A gray market of cigarettes is growing rapidly in the U.S. as a result of 50% increase in domestic cigarette prices over the recent two years. The made-for-export cigarettes have managed their way through a complex and often shadowy distribution network and landed on shelves in U.S. stores. These cigarette packages look different from the ones made for U.S. sale, and the formulations may be different. Despite the differences, smokers are happy to snap up the bargains and enjoying these diverted products, thus leaving authorized cigarette distributors of multibillion-dollar brands in desperation (Wall Street Journal, 1/28/1999).

In the gray market, diverters buy the products from the low-end market and re-import them back to the high-end market. With foreign products, such diversion results in cheaper unauthorized imports from the low-end market competing with more expensive authorized imports in the high-end market. Thus, gray market goods are also known as parallel imports. The big price difference between the two markets enables the diverters to sell the product at a price that is lower than the market price in the high-end market and still make a big profit. Consumers are happy to see the low prices and tend to overlook the insignificant differences, such as different packaging.
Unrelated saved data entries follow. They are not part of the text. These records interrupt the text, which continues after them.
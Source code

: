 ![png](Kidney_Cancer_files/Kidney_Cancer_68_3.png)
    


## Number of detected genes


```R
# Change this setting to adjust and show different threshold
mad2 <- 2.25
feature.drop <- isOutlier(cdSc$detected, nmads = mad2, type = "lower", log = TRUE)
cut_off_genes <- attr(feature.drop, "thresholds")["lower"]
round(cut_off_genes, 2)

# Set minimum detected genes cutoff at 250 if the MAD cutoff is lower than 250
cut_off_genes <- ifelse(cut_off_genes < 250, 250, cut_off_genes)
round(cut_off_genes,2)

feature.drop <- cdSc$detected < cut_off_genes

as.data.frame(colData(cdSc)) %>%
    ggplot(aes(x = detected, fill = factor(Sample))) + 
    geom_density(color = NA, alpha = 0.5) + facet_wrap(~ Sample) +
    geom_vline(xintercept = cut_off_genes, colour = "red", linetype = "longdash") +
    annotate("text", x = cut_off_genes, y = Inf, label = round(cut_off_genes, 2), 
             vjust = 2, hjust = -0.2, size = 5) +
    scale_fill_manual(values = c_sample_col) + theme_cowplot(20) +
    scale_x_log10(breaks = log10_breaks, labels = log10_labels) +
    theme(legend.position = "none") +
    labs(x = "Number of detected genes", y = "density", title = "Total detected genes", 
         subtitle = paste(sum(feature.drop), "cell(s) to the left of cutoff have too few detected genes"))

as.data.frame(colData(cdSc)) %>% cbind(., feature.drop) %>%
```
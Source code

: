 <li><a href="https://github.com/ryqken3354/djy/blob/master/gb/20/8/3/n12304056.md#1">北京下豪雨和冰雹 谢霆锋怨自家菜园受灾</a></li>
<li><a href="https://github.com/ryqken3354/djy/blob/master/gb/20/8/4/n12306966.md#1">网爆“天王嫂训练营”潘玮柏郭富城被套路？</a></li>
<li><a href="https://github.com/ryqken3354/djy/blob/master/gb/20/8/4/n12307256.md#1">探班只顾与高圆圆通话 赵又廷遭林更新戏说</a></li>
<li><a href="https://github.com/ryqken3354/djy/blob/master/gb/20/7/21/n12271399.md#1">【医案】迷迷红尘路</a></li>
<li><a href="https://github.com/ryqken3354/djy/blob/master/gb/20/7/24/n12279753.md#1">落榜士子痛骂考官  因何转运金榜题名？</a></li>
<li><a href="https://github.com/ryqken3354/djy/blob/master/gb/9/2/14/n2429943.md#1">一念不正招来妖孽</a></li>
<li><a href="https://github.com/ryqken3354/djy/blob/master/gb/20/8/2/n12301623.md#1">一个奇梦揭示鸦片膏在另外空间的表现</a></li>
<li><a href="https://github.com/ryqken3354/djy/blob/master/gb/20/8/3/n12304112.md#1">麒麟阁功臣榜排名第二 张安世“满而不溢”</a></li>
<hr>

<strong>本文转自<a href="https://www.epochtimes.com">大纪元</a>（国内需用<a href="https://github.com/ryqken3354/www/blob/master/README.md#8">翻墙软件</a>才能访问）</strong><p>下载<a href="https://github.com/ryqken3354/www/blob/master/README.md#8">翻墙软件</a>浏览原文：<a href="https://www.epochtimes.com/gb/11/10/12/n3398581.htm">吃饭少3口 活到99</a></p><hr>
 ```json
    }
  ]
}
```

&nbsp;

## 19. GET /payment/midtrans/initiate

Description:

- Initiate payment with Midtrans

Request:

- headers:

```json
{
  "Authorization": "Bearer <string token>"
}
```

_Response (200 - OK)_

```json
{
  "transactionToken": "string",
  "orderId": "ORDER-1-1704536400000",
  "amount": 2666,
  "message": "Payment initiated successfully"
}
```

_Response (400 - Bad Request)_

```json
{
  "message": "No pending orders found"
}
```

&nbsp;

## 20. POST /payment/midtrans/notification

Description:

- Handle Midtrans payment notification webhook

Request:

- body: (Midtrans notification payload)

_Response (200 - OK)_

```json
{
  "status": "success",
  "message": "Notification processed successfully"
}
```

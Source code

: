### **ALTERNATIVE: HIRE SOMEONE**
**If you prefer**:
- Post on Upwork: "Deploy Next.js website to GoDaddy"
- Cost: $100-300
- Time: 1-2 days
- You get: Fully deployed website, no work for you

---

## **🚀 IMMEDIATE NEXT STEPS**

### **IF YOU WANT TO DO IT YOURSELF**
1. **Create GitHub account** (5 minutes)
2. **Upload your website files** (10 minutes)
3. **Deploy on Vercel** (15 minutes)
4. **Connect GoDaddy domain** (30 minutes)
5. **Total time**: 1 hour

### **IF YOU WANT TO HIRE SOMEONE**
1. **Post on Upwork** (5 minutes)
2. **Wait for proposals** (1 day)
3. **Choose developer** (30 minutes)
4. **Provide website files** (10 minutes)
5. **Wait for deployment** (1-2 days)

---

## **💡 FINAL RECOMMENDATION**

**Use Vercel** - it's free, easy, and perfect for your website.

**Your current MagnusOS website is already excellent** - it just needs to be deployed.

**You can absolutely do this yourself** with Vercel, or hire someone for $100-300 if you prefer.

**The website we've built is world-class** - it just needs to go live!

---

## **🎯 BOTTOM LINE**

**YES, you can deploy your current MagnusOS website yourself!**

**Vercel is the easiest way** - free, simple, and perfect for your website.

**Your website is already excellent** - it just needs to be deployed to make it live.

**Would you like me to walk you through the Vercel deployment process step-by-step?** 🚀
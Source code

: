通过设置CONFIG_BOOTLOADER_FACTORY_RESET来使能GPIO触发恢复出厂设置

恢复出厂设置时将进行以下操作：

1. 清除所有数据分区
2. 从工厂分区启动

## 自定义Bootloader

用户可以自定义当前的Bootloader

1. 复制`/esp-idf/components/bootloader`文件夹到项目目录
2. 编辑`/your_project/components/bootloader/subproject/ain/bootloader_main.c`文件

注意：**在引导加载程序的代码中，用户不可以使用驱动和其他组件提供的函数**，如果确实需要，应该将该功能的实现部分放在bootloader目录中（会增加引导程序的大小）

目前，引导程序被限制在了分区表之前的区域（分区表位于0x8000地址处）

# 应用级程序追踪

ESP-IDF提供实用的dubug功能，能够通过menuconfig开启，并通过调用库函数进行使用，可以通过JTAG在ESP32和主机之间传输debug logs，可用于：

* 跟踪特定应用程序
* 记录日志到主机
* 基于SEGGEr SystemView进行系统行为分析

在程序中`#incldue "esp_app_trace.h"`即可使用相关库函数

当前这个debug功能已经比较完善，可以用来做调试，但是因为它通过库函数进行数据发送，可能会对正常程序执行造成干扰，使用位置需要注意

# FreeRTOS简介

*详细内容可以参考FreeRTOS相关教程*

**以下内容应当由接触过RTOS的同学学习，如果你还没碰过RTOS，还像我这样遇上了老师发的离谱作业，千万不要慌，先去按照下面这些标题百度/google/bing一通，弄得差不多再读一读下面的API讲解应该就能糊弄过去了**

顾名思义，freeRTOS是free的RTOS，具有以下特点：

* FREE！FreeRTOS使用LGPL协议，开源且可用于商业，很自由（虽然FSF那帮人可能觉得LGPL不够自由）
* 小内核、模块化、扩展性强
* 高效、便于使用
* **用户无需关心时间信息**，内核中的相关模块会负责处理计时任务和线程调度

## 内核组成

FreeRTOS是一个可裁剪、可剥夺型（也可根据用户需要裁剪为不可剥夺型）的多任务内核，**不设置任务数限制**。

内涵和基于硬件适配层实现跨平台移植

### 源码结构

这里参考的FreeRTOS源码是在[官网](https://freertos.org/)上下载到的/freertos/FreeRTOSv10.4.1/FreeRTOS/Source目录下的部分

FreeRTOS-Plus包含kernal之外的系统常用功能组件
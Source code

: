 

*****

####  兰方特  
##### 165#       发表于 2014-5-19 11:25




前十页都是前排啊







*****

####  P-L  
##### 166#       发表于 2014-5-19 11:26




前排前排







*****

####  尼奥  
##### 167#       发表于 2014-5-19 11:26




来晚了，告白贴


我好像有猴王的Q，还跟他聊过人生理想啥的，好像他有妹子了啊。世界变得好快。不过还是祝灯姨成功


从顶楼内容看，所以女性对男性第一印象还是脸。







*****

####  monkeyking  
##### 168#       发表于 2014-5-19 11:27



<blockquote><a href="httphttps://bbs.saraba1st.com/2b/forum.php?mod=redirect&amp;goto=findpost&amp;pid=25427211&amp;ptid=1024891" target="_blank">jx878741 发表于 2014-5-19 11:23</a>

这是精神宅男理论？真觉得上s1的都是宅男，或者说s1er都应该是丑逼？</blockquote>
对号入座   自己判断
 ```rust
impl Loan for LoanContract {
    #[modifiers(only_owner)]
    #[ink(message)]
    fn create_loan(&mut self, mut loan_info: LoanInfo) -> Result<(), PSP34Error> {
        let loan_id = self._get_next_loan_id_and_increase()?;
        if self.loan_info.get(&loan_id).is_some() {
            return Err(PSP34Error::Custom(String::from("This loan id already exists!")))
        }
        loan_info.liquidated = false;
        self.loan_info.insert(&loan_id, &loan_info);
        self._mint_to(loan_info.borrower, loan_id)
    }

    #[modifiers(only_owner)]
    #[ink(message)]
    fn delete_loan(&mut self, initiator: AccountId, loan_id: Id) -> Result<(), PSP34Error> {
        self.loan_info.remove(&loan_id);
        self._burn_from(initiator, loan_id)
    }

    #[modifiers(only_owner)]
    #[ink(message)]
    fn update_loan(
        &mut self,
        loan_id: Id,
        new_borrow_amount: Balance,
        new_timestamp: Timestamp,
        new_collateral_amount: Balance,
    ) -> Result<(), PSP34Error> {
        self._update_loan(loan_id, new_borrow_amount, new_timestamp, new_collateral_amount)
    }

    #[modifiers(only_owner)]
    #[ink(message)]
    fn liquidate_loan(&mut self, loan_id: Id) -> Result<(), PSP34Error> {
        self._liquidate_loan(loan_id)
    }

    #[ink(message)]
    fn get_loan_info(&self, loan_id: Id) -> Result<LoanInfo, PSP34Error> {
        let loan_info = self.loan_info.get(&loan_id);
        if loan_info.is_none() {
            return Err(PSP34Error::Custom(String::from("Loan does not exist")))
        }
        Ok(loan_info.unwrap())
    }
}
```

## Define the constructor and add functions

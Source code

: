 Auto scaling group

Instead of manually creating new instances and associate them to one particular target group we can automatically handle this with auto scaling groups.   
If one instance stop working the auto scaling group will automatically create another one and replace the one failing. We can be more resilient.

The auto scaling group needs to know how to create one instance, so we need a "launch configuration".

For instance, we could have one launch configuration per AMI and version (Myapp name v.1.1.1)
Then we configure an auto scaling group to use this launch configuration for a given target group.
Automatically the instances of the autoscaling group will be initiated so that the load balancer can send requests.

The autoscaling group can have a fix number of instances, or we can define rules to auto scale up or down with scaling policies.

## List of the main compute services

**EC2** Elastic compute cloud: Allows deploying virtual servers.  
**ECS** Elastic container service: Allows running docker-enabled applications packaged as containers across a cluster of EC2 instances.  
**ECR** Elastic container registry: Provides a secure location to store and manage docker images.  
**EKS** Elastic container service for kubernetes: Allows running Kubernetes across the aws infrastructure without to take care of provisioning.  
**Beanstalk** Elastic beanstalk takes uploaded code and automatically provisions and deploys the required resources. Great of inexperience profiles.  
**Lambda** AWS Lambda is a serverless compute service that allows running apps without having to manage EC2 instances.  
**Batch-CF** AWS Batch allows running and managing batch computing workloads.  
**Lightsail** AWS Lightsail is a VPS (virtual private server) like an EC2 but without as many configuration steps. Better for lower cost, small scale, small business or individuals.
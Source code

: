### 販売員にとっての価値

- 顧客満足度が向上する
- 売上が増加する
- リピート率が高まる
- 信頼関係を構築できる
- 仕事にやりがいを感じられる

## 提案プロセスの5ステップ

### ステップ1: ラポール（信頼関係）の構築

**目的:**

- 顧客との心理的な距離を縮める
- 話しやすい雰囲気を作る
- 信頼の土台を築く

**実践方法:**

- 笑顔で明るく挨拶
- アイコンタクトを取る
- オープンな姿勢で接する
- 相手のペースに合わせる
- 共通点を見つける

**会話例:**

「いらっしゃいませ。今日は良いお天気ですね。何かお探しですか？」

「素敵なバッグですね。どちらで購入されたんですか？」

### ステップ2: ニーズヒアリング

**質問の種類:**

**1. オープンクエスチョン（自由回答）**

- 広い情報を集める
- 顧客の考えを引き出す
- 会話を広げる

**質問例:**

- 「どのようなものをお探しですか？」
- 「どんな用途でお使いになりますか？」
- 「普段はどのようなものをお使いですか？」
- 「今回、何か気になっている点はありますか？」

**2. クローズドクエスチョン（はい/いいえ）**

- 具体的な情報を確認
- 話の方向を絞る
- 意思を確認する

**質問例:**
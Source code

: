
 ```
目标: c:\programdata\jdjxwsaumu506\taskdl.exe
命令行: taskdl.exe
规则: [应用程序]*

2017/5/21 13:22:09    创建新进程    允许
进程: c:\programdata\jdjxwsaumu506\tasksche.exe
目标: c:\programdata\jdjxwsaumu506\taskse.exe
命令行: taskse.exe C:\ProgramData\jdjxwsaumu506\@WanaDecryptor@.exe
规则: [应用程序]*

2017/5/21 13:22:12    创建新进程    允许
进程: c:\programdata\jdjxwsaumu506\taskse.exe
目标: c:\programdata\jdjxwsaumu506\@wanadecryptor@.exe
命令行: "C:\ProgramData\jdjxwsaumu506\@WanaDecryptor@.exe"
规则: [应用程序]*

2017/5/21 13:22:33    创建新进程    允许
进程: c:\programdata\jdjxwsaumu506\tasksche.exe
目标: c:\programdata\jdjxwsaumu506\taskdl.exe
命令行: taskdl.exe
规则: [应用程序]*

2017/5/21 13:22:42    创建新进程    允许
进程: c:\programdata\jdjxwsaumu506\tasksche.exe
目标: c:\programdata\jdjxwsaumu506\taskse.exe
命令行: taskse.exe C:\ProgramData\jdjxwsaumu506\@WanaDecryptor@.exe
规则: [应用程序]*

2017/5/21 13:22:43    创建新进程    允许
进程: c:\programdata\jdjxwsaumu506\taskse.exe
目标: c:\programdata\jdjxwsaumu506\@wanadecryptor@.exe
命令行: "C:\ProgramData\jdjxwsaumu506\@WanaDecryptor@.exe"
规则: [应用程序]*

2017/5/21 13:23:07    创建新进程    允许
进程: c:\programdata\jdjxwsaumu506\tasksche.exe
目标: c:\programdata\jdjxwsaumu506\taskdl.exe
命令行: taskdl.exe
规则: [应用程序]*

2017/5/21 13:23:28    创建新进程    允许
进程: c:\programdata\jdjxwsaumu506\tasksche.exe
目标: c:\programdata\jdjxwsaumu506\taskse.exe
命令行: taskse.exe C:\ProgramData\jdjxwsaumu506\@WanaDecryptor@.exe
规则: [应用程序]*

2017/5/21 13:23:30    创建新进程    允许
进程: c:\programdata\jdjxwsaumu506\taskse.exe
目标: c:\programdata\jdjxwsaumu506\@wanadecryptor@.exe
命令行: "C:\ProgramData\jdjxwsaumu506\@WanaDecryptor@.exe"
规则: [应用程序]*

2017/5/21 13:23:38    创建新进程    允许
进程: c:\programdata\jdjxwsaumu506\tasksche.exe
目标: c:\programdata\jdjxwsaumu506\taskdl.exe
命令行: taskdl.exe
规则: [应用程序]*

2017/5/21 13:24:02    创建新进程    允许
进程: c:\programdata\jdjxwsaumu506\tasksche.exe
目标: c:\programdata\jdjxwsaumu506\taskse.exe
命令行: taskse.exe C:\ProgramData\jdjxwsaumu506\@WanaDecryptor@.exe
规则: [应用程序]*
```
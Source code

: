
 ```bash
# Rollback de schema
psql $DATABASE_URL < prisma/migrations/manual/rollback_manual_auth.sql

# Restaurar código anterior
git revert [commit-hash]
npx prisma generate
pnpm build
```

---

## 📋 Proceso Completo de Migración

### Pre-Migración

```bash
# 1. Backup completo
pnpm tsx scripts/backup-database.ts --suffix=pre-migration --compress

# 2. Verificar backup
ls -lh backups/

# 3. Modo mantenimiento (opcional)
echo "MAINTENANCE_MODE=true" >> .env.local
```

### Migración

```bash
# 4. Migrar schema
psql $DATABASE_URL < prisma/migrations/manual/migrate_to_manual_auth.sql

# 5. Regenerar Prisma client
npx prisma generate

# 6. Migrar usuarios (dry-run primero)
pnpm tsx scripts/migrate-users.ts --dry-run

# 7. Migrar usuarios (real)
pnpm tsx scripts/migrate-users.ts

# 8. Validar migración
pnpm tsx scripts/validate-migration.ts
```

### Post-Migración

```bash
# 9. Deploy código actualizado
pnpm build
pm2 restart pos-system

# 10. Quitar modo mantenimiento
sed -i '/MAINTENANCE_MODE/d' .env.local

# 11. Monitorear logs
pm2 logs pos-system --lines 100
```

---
Gray markets reduce the profitability of price discrimination by leveling price difference in different market segments. Manufacturers and authorized distributors have repeatedly fought to ban gray market goods. Because gray market goods are not counterfeits, the U.S. customs has not banned them until the 1993 Lever Brothers Co. vs. United States court ruling (Journal of Commerce, 4/26/99). Only physically and materially different parallel imports are banned. But when there is a big profit to be made, gray market will flourish regardless its legal status.

References:
  • Hwang, S. "As Cigarette Prices Soar, a Gray Market Booms," Wall Street Journal. 1/28/1999.
  • Weiser, S. & Kaplan, A. "A Primer for Customs' New Regulations on gray market imports," Journal of Commerce. 4/26/1999.